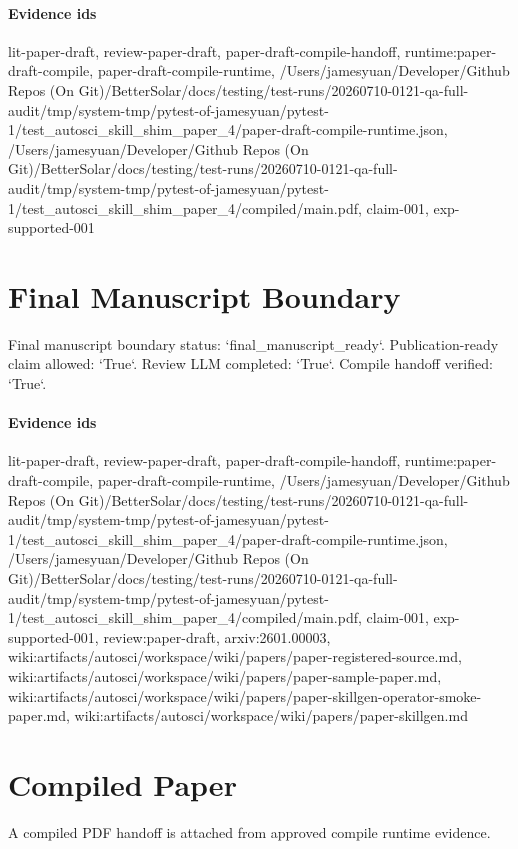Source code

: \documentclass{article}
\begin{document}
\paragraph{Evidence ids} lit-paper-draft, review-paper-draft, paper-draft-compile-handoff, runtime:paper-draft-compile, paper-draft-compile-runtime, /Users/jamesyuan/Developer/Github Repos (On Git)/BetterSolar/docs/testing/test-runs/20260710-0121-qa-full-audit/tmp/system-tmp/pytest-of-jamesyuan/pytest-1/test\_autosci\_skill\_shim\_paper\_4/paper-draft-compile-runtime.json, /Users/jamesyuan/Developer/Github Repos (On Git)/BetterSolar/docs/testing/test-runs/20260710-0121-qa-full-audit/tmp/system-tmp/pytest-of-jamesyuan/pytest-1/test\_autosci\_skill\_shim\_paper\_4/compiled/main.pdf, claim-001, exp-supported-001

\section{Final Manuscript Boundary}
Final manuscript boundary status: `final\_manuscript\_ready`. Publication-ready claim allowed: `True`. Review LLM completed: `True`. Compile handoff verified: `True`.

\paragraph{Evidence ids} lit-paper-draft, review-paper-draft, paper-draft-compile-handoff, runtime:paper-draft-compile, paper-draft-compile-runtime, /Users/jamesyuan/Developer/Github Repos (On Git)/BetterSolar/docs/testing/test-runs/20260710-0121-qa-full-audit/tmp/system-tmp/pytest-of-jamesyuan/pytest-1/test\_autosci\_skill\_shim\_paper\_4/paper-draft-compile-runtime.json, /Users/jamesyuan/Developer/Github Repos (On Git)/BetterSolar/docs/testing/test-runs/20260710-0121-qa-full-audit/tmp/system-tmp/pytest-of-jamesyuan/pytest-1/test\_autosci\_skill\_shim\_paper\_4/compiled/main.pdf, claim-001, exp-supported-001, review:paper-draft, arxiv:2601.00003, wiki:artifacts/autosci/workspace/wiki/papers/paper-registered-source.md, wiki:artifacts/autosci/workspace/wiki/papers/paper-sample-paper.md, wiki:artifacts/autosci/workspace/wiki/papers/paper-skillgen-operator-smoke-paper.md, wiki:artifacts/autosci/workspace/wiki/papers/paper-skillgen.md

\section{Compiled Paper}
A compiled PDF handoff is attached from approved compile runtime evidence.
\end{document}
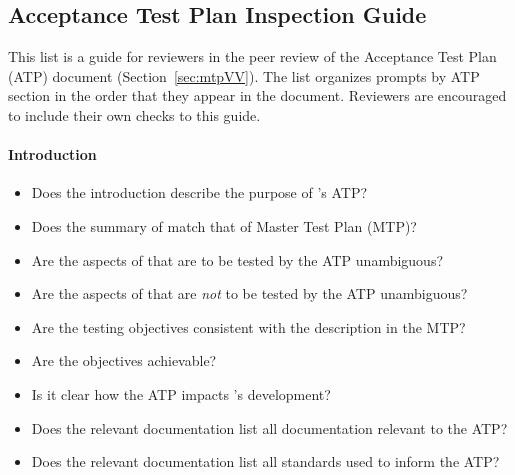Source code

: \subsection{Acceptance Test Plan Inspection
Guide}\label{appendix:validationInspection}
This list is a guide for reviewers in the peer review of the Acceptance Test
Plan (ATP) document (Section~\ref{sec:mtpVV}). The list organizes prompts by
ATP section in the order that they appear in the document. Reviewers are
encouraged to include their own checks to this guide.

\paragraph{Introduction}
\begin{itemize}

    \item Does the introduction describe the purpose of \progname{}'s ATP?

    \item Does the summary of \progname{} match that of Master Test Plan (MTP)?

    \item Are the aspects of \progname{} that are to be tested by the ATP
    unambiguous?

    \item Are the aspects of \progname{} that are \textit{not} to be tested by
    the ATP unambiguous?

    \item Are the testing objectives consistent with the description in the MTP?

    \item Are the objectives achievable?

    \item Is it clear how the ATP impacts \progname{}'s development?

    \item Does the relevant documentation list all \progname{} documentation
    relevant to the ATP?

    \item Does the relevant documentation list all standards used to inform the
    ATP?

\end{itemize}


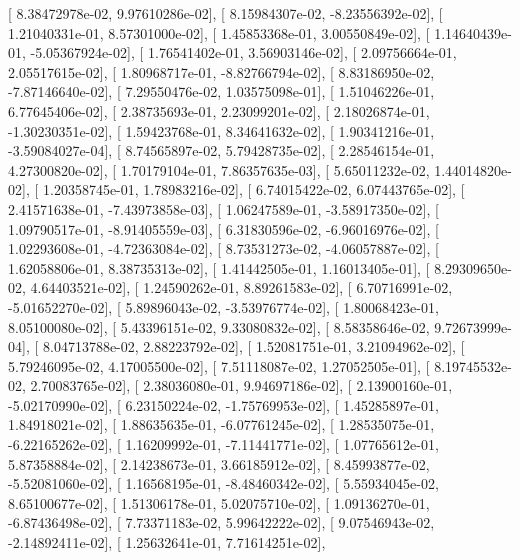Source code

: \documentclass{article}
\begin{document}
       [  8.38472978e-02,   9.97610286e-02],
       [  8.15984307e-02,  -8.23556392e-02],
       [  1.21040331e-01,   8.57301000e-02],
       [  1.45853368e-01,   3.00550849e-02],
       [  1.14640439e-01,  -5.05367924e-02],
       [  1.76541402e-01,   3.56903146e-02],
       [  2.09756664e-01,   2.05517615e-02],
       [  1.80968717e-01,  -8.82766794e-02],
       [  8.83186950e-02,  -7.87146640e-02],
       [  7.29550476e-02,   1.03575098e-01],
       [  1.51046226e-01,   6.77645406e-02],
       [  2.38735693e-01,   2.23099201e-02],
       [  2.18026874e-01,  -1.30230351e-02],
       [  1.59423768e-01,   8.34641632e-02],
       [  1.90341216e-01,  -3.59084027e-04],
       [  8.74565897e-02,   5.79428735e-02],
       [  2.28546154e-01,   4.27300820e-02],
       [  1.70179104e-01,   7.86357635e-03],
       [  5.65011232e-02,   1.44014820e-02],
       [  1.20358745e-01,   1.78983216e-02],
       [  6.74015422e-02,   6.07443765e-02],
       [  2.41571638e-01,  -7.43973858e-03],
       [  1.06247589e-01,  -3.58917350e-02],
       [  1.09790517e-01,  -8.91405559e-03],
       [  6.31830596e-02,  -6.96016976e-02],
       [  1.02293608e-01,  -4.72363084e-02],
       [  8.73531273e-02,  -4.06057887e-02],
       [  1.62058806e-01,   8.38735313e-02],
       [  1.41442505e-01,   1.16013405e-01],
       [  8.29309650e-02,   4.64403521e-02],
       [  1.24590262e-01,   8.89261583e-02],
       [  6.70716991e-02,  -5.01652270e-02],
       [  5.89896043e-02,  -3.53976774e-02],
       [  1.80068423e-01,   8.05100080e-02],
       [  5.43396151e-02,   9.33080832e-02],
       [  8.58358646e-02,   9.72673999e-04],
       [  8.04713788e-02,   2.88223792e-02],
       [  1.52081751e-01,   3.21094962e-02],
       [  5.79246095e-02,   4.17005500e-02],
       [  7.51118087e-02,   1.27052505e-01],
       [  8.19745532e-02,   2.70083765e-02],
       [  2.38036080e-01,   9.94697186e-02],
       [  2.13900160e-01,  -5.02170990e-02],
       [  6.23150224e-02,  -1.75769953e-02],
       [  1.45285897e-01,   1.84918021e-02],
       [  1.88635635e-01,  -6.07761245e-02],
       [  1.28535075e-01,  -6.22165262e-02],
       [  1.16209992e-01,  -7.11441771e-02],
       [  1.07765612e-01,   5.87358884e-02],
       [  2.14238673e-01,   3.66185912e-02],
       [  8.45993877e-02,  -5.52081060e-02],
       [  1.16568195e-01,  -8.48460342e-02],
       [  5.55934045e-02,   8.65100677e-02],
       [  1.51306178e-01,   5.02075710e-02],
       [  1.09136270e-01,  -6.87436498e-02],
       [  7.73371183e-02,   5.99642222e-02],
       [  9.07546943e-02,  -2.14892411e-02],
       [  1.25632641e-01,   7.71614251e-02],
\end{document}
##########
WORK INSTRUCTIONS: Lines containing the word "Final" must all be returned from the material above.

COMPLETED EXERCISE:
\section{Final Manuscript Boundary}
Final manuscript boundary status: `final\_manuscript\_ready`. Publication-ready claim allowed: `True`. Review LLM completed: `True`. Compile handoff verified: `True`.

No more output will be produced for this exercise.